2018-10-27 Thread Emmanuel Paradis

Hi David,

phangorn has the function consensusNet that builds consensus networks 
(objects of class "networx") which is more appropriate than 
ape::consensus is p < 0.5. There is a nice plotting function using RGL 
for "networx" objects. Of course, you won't get a fully bifurcating tree 
if there are incompatible splits in the tree sample. phangorn has also 
the function lento() to assess how many incompatible splits there are so 
you can test whether a specific consensus tree is likely to have 
reticulations.


I can remind the other tools available in ape for analyzing splits and 
that could help you sort out the splits:


prop.part(TR) returns the list of all splits observed in the list of 
trees TR and their (absolute) frequencies.


bitsplits is an alternative to prop.part which can be faster depending 
on the situation (this one works only with unrooted trees).


prop.clades(tr, TR) returns the frequencies of the splits present in the 
tree tr observed in TR (e.g., to get support values if TR is a list of 
bootstrap trees). It has an option whether the trees should be 
considered rooted or not.


countBipartitions(tr, TR) is similar to the previous but working with 
the "bitsplits" class.


Cheers,

Emmanuel

Le 28/10/2018 à 00:37, David Bapst a écrit :

Hi all,

I was interested if anyone was familiar with R code that can estimate an
extended majority consensus tree (referred to as an 'allcompat' tree by the
sumt command in MrBayes)? This is a fully bifurcating summary of a tree
posterior, where each clade is maximally resolved by the split that is most
abundant in the considered post-burn-in posterior (i.e., that split which
has the plurality, if not the majority - the highest posterior probability
of any other competing, conflicting splits recovered within the posterior.
So, I guess one could also call these plurality consensus trees...).

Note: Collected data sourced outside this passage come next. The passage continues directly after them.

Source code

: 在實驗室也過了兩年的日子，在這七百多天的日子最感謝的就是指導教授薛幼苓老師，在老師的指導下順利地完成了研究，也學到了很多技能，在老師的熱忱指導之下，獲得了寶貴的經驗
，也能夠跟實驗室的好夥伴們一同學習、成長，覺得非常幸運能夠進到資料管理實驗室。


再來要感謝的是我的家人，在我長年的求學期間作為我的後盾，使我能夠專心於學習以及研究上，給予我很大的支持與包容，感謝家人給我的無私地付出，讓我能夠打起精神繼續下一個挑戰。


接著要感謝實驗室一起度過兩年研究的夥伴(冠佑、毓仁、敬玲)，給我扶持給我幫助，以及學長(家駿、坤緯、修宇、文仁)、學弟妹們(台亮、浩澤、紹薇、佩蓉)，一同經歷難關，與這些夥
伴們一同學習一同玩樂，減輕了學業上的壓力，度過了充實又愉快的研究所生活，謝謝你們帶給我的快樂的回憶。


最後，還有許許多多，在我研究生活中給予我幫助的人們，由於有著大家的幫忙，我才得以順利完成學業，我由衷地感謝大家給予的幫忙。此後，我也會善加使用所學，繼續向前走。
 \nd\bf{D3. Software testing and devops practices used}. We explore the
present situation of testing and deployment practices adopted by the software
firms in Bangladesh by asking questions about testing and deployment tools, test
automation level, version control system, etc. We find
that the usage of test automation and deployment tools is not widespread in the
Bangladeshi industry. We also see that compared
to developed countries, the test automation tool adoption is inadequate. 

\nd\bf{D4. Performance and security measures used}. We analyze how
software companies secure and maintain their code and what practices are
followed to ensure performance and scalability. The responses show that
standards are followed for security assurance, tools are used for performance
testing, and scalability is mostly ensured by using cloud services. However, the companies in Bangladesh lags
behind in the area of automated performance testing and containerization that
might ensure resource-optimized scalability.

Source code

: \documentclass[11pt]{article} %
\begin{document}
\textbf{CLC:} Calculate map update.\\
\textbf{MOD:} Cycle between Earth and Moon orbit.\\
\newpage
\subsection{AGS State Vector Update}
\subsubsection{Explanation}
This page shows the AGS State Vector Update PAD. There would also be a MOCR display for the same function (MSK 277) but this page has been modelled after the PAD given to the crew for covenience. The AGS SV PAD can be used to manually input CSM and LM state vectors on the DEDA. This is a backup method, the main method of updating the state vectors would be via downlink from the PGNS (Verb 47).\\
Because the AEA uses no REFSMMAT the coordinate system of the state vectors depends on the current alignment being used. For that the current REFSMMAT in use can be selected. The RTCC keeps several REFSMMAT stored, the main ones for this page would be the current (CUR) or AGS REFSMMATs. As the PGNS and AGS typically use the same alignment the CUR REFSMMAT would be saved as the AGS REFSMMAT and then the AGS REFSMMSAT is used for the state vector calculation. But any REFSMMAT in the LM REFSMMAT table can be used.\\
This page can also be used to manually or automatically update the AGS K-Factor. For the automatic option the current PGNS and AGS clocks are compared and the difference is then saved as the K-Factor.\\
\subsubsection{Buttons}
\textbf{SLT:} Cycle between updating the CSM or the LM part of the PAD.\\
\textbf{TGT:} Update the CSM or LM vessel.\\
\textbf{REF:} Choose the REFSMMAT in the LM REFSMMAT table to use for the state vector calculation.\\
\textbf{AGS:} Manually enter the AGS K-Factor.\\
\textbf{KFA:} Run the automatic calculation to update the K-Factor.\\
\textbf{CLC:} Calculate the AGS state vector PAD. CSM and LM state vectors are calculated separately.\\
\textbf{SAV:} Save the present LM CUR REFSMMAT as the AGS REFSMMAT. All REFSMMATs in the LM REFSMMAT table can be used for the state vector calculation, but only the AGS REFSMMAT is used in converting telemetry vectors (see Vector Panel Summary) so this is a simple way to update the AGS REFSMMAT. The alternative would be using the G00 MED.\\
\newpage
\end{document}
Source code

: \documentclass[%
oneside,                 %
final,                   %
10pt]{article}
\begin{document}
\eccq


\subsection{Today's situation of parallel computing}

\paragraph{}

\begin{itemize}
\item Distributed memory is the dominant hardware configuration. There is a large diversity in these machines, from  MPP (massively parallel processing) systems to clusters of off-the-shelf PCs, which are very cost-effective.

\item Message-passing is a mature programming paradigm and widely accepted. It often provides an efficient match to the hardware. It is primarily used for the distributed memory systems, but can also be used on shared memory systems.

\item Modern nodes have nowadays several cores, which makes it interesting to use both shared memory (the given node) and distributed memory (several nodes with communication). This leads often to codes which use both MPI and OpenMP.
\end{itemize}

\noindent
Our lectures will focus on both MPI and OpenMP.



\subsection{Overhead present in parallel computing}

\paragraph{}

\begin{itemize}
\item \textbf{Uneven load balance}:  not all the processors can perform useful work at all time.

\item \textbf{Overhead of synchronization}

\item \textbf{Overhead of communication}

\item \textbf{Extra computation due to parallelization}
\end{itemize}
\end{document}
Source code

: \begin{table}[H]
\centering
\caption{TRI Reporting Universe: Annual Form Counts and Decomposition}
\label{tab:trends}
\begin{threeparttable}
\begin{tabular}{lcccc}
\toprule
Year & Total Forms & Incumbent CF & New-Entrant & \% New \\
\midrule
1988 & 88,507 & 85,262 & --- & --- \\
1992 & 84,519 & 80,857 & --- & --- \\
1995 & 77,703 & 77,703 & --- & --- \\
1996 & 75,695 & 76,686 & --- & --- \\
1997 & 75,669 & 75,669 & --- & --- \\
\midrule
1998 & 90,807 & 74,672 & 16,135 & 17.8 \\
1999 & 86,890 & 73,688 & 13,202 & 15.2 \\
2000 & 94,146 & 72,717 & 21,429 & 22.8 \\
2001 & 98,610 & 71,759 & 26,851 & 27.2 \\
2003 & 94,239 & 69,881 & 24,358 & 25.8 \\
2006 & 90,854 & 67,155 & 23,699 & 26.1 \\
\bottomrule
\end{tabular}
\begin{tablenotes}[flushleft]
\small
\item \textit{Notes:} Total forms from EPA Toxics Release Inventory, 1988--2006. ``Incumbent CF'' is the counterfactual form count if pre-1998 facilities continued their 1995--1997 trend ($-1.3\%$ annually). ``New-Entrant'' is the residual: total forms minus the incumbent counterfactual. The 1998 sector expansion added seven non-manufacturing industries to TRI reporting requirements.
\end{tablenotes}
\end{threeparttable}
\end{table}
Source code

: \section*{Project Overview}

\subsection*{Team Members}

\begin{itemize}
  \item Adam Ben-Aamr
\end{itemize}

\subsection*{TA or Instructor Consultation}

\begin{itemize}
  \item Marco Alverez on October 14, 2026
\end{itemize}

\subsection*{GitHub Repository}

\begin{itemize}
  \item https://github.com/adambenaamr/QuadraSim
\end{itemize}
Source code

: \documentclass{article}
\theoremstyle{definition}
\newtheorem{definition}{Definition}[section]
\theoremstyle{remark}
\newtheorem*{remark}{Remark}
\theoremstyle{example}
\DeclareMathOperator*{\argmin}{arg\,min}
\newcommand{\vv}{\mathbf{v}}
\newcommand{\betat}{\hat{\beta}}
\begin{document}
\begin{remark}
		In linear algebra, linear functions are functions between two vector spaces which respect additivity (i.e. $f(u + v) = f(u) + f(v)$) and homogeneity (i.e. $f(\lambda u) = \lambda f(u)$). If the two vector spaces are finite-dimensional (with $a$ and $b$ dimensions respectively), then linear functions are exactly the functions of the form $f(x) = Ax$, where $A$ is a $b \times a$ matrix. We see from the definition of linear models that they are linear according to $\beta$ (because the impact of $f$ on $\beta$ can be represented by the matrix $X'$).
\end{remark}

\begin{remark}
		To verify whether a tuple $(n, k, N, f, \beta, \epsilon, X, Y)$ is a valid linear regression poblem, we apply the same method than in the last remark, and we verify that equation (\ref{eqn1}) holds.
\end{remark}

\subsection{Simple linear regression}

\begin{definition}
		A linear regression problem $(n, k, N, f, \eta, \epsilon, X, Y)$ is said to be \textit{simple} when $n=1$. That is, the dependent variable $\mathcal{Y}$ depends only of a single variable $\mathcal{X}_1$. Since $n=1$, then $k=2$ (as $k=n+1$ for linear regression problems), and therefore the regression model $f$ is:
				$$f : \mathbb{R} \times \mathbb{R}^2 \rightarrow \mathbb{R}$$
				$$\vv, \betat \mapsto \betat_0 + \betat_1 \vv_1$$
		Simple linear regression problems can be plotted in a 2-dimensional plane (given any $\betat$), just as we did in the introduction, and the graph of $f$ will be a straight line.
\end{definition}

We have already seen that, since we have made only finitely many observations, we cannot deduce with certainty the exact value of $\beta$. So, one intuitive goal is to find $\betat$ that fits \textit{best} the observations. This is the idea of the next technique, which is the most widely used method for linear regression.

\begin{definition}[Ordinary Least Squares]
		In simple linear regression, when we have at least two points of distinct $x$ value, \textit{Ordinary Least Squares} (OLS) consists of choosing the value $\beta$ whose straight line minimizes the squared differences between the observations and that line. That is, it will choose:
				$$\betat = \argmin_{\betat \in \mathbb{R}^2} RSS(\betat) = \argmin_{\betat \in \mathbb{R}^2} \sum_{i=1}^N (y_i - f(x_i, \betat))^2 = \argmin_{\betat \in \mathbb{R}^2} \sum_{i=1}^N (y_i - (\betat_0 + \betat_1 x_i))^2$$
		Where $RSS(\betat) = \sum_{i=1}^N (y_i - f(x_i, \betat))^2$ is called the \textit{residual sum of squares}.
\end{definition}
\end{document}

The ape function `consensus` seemed promising at first, as it takes a `p`
argument which at 1 returns the strict consensus (the default), and at 0.5
returns the majority rule consensus (effectively the same as the
'halfcompat' option in MrBayes). So, I thought, I wonder what happens if I
set `p` below 0.5 - you could imagine that the extended majority consensus
is basically a similar threshold algorithm, but accepting solutions
(splits) of any frequency of occurrence in the tree set, so effectively
p~0.

Unfortunately, that is not how that works out, as `consensus` simply
assembles all splits with a frequency above the `p` value, but doesn't
discard conflicting splits. This means you can theoretically get more
resolved consensus trees below 0.5, but in practical terms your ability to
recover reasonable tree objects lasts until the frequency drops to the
point that you begin to accept conflicting splits.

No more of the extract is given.